The Republic of Logone (), also known as Dar al-Kuti (), was a partially-realized, self-declared autonomous region and proto-state internationally recognised as part of the Central African Republic. It was formed by the Muslim rebel movement Popular Front for the Rebirth of Central African Republic (FPRC) with support of other armed groups on 14 December 2015.

History 

In March 2013, during the Central African Republic Civil War which began a year earlier, the Muslim Séléka rebels forced the Christian president of the Central African Republic François Bozizé from his office, resulting in violence from the Christian anti-balaka militias. The UN sent in MINUSCA troops and scheduled a constitutional referendum for 13 December 2015 and national elections on 27 December in order to stabilize the country. However, Noureddine Adam, the leader of the Popular Front for the Rebirth of Central African Republic (FPRC), one of the four Muslim Séléka militias, abstained from the scheduled elections. In his view, Muslims and Christians could no longer live together in one country. On 14 December 2015, Adam's spokesman, Maouloud Moussa, declared the autonomous Republic of Logone in the northeast of the country.

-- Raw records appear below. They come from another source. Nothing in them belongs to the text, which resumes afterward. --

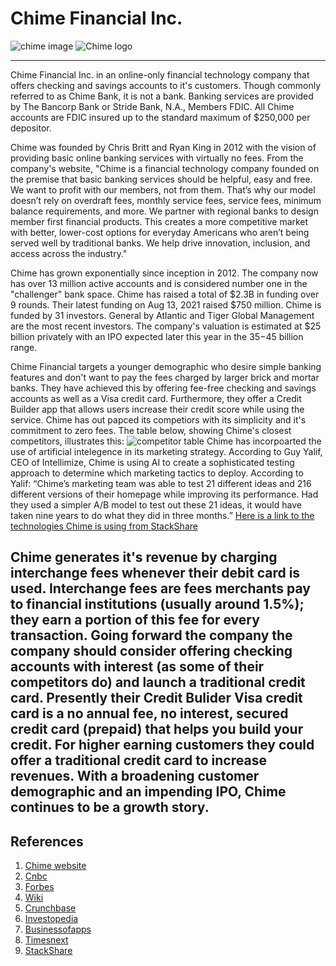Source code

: # Chime Financial Inc.
![chime image](https://user-images.githubusercontent.com/107821174/178118520-6efcec99-1e41-4e11-bf23-4417517d92f3.png)
![Chime logo](https://user-images.githubusercontent.com/107821174/178130731-738b23fa-4c31-4c0f-89b5-507616a91feb.png)

____________

Chime Financial Inc. in an online-only financial technology company that offers checking and savings accounts to it's customers.  Though commonly referred to as Chime Bank, it is not a bank.  Banking services are provided by The Bancorp Bank or Stride Bank, N.A., Members FDIC.   All Chime accounts are FDIC insured up to the standard maximum of $250,000 per depositor.<p>
Chime was founded by Chris Britt and Ryan King in 2012 with the vision of providing basic online banking services with virtually no fees.  From the company's website, "Chime is a financial technology company founded on the premise that basic banking services should be helpful, easy and free. We want to profit with our members, not from them. That’s why our model doesn’t rely on overdraft fees, monthly service fees, service fees, minimum balance requirements, and more. We partner with regional banks to design member first financial products. This creates a more competitive market with better, lower-cost options for everyday Americans who aren’t being served well by traditional banks. We help drive innovation, inclusion, and access across the industry."<p>
Chime has grown exponentially since inception in 2012. The company now has over 13 million active accounts and is considered number one in the "challenger" bank space. Chime has raised a total of $2.3B in funding over 9 rounds. Their latest funding on Aug 13, 2021 raised $750 million. Chime is funded by 31 investors. General by Atlantic and Tiger Global Management are the most recent investors. The company's valuation is estimated at $25 billion privately with an IPO expected later this year in the $35-$45 billion range.<p>
Chime Financial targets a younger demographic who desire simple banking features and don't want to pay the fees charged by larger brick and mortar banks.  They have achieved this by offering fee-free checking and savings accounts as well as a Visa credit card.  Furthermore, they offer a Credit Builder app that allows users increase their credit score while using the service.  Chime has out papced its competiors with its simplicity and it's commitment to zero fees. The table below, showing Chime's closest competitors, illustrates this:
![competitor table](https://specials-images.forbesimg.com/imageserve/601597b2223c7b8c1811996c/Number-of-challenger-bank-customers/960x0.gif?fit=scausle) 
Chime has incorpoarted the use of artificial intelegence in its marketing strategy.  According to Guy Yalif, CEO of Intellimize, Chime is using AI to create a sophisticated testing approach to determine which marketing tactics to deploy. According to Yalif: “Chime’s marketing team was able to test 21 different ideas and 216 different versions of their homepage while improving its performance. Had they used a simpler A/B model to test out these 21 ideas, it would have taken nine years to do what they did in three months.”
[Here is a link to the technologies Chime is using from StackShare](https://stackshare.io/chime/chime/main)
  
Chime generates it's revenue by charging interchange fees whenever their debit card is used.  Interchange fees are fees merchants pay to financial institutions (usually around 1.5%); they earn a portion of this fee for every transaction.  Going forward the company the company should consider offering checking accounts with interest (as some of their competitors do) and launch a traditional credit card.  Presently their Credit Bulider Visa credit card is a no annual fee, no interest, secured credit card (prepaid) that helps you build your credit.  For higher earning customers they could offer a traditional credit card to increase revenues.  With a broadening customer demographic and an impending IPO, Chime continues to be a growth story.<p>
----------

## References
  
1. [Chime website](https://www.chime.com/)
2. [Cnbc](https://www.cnbc.com/2021/08/13/chime-earns-big-valuation-jump-in-latest-financing-nears-ipo.html)
3. [Forbes](https://www.forbes.com/sites/jeffkauflin/2021/10/23/chime-in-talks-to-go-public-at-35-to-45-billion-valuation/?sh=5499580c32ff)
4. [Wiki](https://en.wikipedia.org/wiki/Chime_(company))
5. [Crunchbase](https://www.crunchbase.com/organization/chime-2/company_financials)
6. [Investopedia](https://www.investopedia.com/chime-bank-review-4846500)
7. [Businessofapps](https://www.businessofapps.com/data/chime-statistics/)
8. [Timesnext](https://timesnext.com/chime-startup/)
9. [StackShare](https://stackshare.io/chime/chime)
  




  
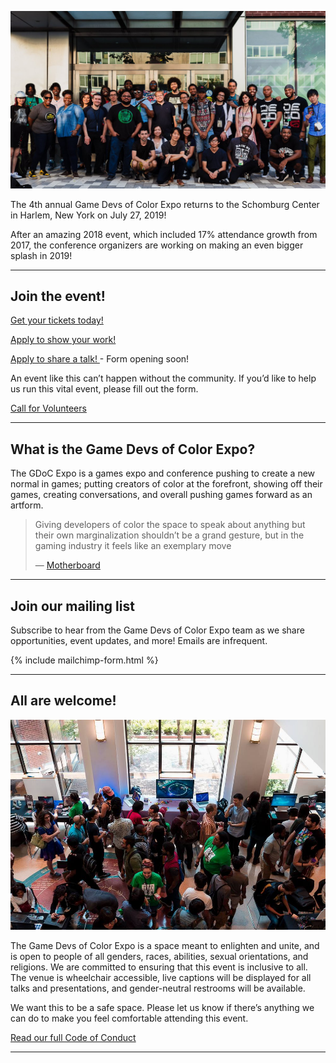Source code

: <!--  # Play, learn, and celebrate diversity in games. -->
![](/assets/images/photos/2018/2018GDoCE.jpg)

The 4th annual Game Devs of Color Expo returns to the Schomburg Center in Harlem, New York on July 27, 2019! 

After an amazing 2018 event, which included 17% attendance growth from 2017, the conference organizers are working on making an even bigger splash in 2019!

---


## Join the event!

<a href="https://gamedevsofcolorexpo.com/tickets/" class="btn">Get your tickets today!</a>

[Apply to show your work! ](http://bit.ly/gdoc19game") 

[Apply to share a talk! ]() - Form opening soon!

An event like this can’t happen without the community. If you’d like to help us run this vital event, please fill out the form. 

[Call for Volunteers ](http://bit.ly/gdoc19volunteer) 

----

## What is the Game Devs of Color Expo?
The GDoC Expo is a games expo and conference pushing to create a new normal in games; putting creators of color at the forefront, showing off their games, creating conversations, and overall pushing games forward as an artform. 

<blockquote class="twitter-tweet" data-lang="en"><p lang="en" dir="ltr">
Giving developers of color the space to speak about anything but their own marginalization shouldn’t be a grand gesture, but in the gaming industry it feels like an exemplary move
</p>&mdash; <a href="https://motherboard.vice.com/en_us/article/5943vb/the-game-developers-of-color-expo-was-a-respite-from-the-hostile-gaming-scene">Motherboard</a></blockquote>

----

## Join our mailing list

Subscribe to hear from the Game Devs of Color Expo team as we share opportunities, event updates, and more! Emails are infrequent.

{% include mailchimp-form.html %}

----

## All are welcome!

![](/assets/images/photos/2018/2018GDoCE_1.jpg)

The Game Devs of Color Expo is a space meant to enlighten and unite, and is open to people of all genders, races, abilities, sexual orientations, and religions. We are committed to ensuring that this event is inclusive to all. The venue is wheelchair accessible, live captions will be displayed for all talks and presentations, and gender-neutral restrooms will be available.

We want this to be a safe space. Please let us know if there’s anything we can do to make you feel comfortable attending this event.


[Read our full Code of Conduct](/codeofconduct)

----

He explained that they wanted first to achieve autonomy within the Central African Republic and eventually absolute independence. Later, it was announced that the name of the new republic would be "Dar al-Kuti" after the historic Dar al-Kuti sultanate.

Louisa Lombard, a professor of anthropology at the Yale University, explained that it is possible that declaration of a new republic was a negotiating tactic for upcoming elections or a method for increasing influence, and that the rebels did not really believe that it is feasible to create a new state.

Besides FPRC the independence of Republic of Logone has been supported by MPC, RPRC and MLCJ armed groups.

On 10 April 2021 Kaga-Bandoro was recaptured by government forces.